January 30, 2012 09:56 PM



static const __m128i GAlphaMask = _mm_set_epi32(0xFF000000,0xFF000000,0xFF000000,0xFF000000); // make this a global not in the function



void foo()

{

unsigned int* f = (unsigned int*)frame;

unsigned int* k = (unsigned int*)alphaKey;



size_t numitems = mFrameHeight * mFrameWidth;

size_t numloops = numitems / 4;

size_t remainder = numitems - numloops * 4;

for (size_t index=0;index<numloops; ++index)

{

  __m128i val = _mm_loadu_si128((__m128i*)f);

  __m128i valmasked = _mm_and_si128(val, GAlphaMask);

  __m128i shiftA = _mm_srli_epi32(valmasked , 8);

  __m128i shiftB = _mm_srli_epi32(valmasked , 16);

  __m128i shiftC = _mm_srli_epi32(valmasked , 24);

  __m128i result = _mm_or_si128(_mm_or_si128(shiftA, shiftB), _mm_or_si128(shiftC, GAlphaMask));

  _mm_storeu_si128((__m128i*)k, result);

  f += 4;

  k += 4;

}

// TODO - finish remainder with non-simd code

}

The loop will likely need to be unrolled 2-4 more times as to pipeline better (i.e. use more registers until it starts spilling over onto the stack)

If the data is aligned, the load and store can use the aligned 'non-u' versions instead.

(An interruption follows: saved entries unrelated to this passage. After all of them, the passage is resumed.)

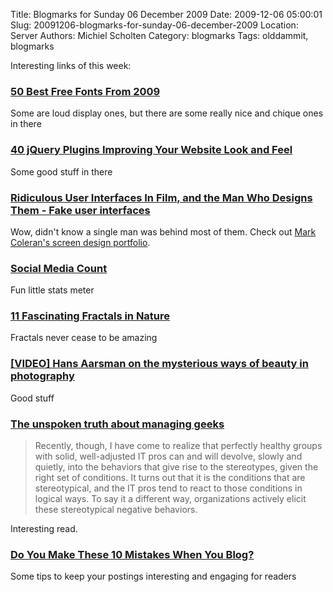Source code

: Title: Blogmarks for Sunday 06 December 2009
Date: 2009-12-06 05:00:01
Slug: 20091206-blogmarks-for-sunday-06-december-2009
Location: Server
Authors: Michiel Scholten
Category: blogmarks
Tags: olddammit, blogmarks

<p>Interesting links of this week:</p>
<h3><a href="http://creativenerds.co.uk/freebies/50-best-free-fonts-from-2009/">50 Best Free Fonts From 2009</a></h3>
<p>Some are loud display ones, but there are some really nice and chique ones in there</p>
<h3><a href="http://www.tripwiremagazine.com/2009/12/40-jquery-plugins-improving-your-website-look-and-feel.html">40  jQuery Plugins Improving Your Website Look and Feel</a></h3>
<p>Some good stuff in there</p>
<h3><a href="http://gizmodo.com/5418342/ridiculous-user-interfaces-in-film-and-the-man-who-designs-them">Ridiculous User Interfaces In Film, and the Man Who Designs Them - Fake user interfaces</a></h3>
<p>Wow, didn't know a single man was behind most of them. Check out <a href="http://blog.coleran.com/category/portfolio/screendesign">Mark Coleran's screen design portfolio</a>.</p>
<h3><a href="http://www.geekfm.com/2009/10/08/social-media-count/">Social Media Count</a></h3>
<p>Fun little stats meter</p>
<h3><a href="http://www.oddee.com/item_96529.aspx">11 Fascinating Fractals in Nature</a></h3>
<p>Fractals never cease to be amazing</p>
<h3><a href="http://www.tedxamsterdam.nl/2009/video-hans-aarsman-on-the-mysterious-ways-of-beauty-in-photography/">[VIDEO] Hans Aarsman on the mysterious ways of beauty in photography</a></h3>
<p>Good stuff</p>
<h3><a href="http://www.computerworld.com/s/article/9137708/Opinion_The_unspoken_truth_about_managing_geeks?taxonomyId=14">The unspoken truth about managing geeks</a></h3>
<blockquote><p>Recently, though, I have come to realize that perfectly healthy groups with solid, well-adjusted IT pros can and will devolve, slowly and quietly, into the behaviors that give rise to the stereotypes, given the right set of conditions. It turns out that it is the conditions that are stereotypical, and the IT pros tend to react to those conditions in logical ways. To say it a different way, organizations actively elicit these stereotypical negative behaviors.</p></blockquote>

<p>Interesting read.</p>
<h3><a href="http://michaelhyatt.com/2009/11/do-you-make-these-10-mistakes-when-you-blog.html">Do You Make These 10 Mistakes When You Blog?</a></h3>
<p>Some tips to keep your postings interesting and engaging for readers</p>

http://www.gearboxsoftware.com/

ori-on

113

Author

January 30, 2012 10:40 PM

Awesome, this works right out of the box! This code is around 30% faster than the native c++ code. Thanks for the fast response Zoner!

The loop will likely need to be unrolled 2-4 more times as to pipeline better (i.e. use more registers until it starts spilling over onto the stack)

If the data is aligned, the load and store can use the aligned 'non-u' versions instead.

Zoner

232

January 30, 2012 10:57 PM

Awesome, this works right out of the box! This code is around 30% faster than the native c++ code. Thanks for the fast response Zoner!

[quote name='Zoner' timestamp='1327960607' post='4907781']
The loop will likely need to be unrolled 2-4 more times as to pipeline better (i.e. use more registers until it starts spilling over onto the stack)

If the data is aligned, the load and store can use the aligned 'non-u' versions instead.

I am using the non-u version, but it didn't make much difference. Also unrolling the loop (4 times) didn't have a significant impact, although I re-used the same variables. By "use more registers" did you mean I should introduce more variables for each unrolled loop sequence?
[/quote]

SIMD intrinics can only be audited by looking at optimized code (unoptimized SIMD code is pretty horrific), basically when an algorithm gets too complicated it has to spill various XMM registers onto the stack. So you have to build the code, check out the asm in a debugger and see if it is doing that or not. This is much less of a problem with 64 bit code as there are twice as many registers to work with.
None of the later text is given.